Connections w/ other Stories
“Eveline” connects with “Boarding House” because in both stories the reader sees the woman doing cynical housework. It also connects with Father Flynn in “The Sisters”. In the beginning of the story, Eveline caught sight of the yellowing picture of a priest: the same yellowing picture described in “The Sisters”. Also, in both "Counterprts" and "Eveline", we see the effects of alchol. Both stories tell of a male character that drinks, and as a result, is violent to those around him. In both stories, a blacktorn, which is an Irish walking stick, is used to beat their children.



external image CS91PBSa.jpg- A blackthorn stick



The Word
The word “life” in this story is very important. Eveline states that to leave with Frank, she would have a chance to live. To live to Eveline means to be happy, and staying home, she cannot fulfill happiness due to her household duties and her father. In essence, when she decided not to leave with Frank, she chose not to live: not in the literal since, but figuratively. The reader can assume she is described as a helpless animal because Frank was her way of escaping, and now she would be bound to an unhappy and unfulfilling life. All hope was now gone from her of being happy so in a way she was indeed helpless.

Works Consulted
Kenner, Hugh. Dublin’s Choice: Chapter 5 Dubliners. Bloomington: Indiana, UP 1956. Print.
CC
"After the Race"

Setting
"After The Race" begins on Naas Road as cars come into Dublin racing (Naas Road is a road in Dublin and it is also in the outskirts of Dublin). Then the cars drove down Dame Street to a party in Segouin's hotel. THen later the characters went to the American's yacht.

Characters
Charles Segouin - was rich Frenchman and the owner of the racing car in the beginning of the story. He was cousins with Andre Riviere. Segouin wants to start a motor establishment in Paris.

Andre Riviere - was a French-Canadian electrician. Riviere was to be appointed manager of Segouin's establishment.

Villona - was Hungarian, very poor, and a pianist.

Jimmy Doyle - was a neatly groomed 26 year old Irishmen. His father made his money as a butcher in Kingstown and by opening shops in Dublin. Doyle was sent to England to attend a big Catholic college ,by his father, but his his father sent him to Dublin University to study law. Then he was sent to Cambridge where he met Segouin and Villona.

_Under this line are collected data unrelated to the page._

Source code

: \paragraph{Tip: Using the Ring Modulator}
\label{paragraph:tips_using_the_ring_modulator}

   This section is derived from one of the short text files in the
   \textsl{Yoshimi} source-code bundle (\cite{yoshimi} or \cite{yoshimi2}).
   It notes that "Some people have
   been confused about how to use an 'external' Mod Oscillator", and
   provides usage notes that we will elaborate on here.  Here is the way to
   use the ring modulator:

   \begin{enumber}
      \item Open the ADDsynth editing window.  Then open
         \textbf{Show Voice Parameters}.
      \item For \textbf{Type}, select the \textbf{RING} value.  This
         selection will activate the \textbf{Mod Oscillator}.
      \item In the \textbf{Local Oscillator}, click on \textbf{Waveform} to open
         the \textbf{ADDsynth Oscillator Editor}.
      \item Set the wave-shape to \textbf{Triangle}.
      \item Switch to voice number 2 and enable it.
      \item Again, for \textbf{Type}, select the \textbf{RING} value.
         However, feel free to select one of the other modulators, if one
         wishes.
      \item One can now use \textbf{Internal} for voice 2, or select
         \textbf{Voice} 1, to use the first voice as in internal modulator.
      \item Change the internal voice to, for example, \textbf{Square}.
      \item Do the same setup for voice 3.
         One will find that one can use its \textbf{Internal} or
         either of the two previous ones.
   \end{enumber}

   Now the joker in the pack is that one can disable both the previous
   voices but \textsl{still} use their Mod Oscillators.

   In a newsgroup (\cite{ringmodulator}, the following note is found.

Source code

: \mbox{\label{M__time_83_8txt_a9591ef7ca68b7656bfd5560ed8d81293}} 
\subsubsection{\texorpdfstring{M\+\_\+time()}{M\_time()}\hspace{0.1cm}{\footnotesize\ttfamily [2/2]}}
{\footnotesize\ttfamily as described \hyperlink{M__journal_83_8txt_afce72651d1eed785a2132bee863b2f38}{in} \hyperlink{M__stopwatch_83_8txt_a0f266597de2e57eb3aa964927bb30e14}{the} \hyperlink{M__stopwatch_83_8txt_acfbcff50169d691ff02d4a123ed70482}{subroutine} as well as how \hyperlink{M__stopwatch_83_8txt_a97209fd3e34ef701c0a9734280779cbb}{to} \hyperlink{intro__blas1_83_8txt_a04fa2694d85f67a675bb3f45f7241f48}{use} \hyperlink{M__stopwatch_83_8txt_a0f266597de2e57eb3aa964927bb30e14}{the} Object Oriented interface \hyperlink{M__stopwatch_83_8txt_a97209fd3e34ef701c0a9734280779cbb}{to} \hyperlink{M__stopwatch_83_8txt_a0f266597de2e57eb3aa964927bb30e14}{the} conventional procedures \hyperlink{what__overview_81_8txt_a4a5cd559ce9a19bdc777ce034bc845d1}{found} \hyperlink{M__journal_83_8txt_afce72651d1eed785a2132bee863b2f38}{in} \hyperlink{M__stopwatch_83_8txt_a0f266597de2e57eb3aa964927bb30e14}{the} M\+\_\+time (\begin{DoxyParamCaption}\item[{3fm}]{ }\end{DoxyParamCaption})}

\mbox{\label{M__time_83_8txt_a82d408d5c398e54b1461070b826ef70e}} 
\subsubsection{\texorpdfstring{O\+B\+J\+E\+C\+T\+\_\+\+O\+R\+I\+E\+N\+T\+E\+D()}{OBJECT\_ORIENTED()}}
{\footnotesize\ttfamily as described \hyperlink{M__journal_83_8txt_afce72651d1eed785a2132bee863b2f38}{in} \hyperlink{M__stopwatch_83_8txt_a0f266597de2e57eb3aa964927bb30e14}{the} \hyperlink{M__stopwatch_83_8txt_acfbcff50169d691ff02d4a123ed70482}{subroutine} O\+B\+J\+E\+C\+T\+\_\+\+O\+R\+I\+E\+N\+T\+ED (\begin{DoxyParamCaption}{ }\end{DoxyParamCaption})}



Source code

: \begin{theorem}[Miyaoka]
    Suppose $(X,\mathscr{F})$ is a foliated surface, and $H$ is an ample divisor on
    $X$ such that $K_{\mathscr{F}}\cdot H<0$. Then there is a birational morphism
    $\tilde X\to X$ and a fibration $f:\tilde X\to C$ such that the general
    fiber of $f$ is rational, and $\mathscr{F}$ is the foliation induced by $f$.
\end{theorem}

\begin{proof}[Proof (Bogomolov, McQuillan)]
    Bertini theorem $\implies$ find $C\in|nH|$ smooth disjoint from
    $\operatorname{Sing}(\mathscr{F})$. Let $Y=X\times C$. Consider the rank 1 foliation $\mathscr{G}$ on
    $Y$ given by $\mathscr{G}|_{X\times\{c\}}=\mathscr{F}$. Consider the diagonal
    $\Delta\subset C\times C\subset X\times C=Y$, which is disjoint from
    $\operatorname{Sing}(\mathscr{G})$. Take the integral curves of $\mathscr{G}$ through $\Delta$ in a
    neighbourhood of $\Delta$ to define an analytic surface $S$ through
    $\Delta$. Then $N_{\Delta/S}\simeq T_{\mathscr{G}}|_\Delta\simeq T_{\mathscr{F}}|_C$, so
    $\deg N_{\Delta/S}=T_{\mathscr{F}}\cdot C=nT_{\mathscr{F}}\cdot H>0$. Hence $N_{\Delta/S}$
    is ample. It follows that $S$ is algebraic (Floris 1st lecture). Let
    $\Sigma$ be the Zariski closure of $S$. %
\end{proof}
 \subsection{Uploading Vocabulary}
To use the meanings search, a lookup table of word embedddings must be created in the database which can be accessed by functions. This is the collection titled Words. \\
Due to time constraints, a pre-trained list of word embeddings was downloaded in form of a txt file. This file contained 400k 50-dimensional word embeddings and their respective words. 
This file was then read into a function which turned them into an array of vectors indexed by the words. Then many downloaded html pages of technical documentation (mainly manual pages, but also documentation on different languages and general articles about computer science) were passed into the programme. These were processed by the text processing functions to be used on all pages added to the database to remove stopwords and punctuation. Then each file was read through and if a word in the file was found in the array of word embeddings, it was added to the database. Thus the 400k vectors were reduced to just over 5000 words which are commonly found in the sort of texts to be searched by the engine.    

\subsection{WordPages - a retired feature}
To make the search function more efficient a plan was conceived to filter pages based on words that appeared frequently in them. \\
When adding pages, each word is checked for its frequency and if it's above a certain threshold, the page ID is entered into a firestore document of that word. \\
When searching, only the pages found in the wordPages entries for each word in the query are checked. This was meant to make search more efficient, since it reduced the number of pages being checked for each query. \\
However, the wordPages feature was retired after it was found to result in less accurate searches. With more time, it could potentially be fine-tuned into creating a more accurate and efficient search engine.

Routh - He was a Englishmen that also attend Cambridge and was friends Segouin.

Farley - He was a wealthy American.

Plot Overview
Segouin had a party at his hotel and Andre Riviere, Villona, Jimmy Doyle, Routh, and Farley attened the party. During the party Jimmy and Routh got into an argument, but Segouin stops the altercation. When Farley arrived, they all left the hotel and went to Farley's yacht. When they arrived they was drinking, dancing, singing, and playing games except for Villona because he went to play the piano for everyone. Farley and Jimmy lost the most money.

Deadly Sin[s]
In "After the Race" there was only one deadly sin in the story and it was anger. Anger was when Jimmy and Routh had a little argument. During the story the characters was just having fun and partying.

Virtue[s]
In "After the Race" there is the virtue of hope. Jimmy's father tried to determine Jimmy's fate. Jimmy's fathers sent him to two good colleges so he can get a good education, but Jimmy does not take his studying seriously (Joyce 38). So his father sent him to Cambridge so Jimmy to see a little life. "Jimmy's adolescence has unnaturally prolonged, for the father still governs: "His father, remonstratve, but covertly proud of the excess, had paid his bills and brought him home." (Epifanio San Juan 81)

Major Motifs
In this story there was no motifs words or phrases that kept showing up. The major motifs that kept coming up was race or the nationalities of the characters. In the story James Joyce would recognize the characters by their nationality. "They drank Ireland, England, France, Hungary, the United States of America" (Joyce 43). James Joyce did not recognize the characters by their name, but instead he substituted their names for their "race".

Symbols
Motor cars in the early 1900's were considered a luxury item as it was a symbol of wealth. Cars was not popular in the early 1900s and only the wealthy could afford cars.

Analysis
"The Race" in "After the Race" does not only refers to the automobile race in the beginning, but also all the races or nationalities in the story. There was no Irish drivers so the Irish fans had to career for the French drivers, this was a way that James Joyce insults Dublin in this story.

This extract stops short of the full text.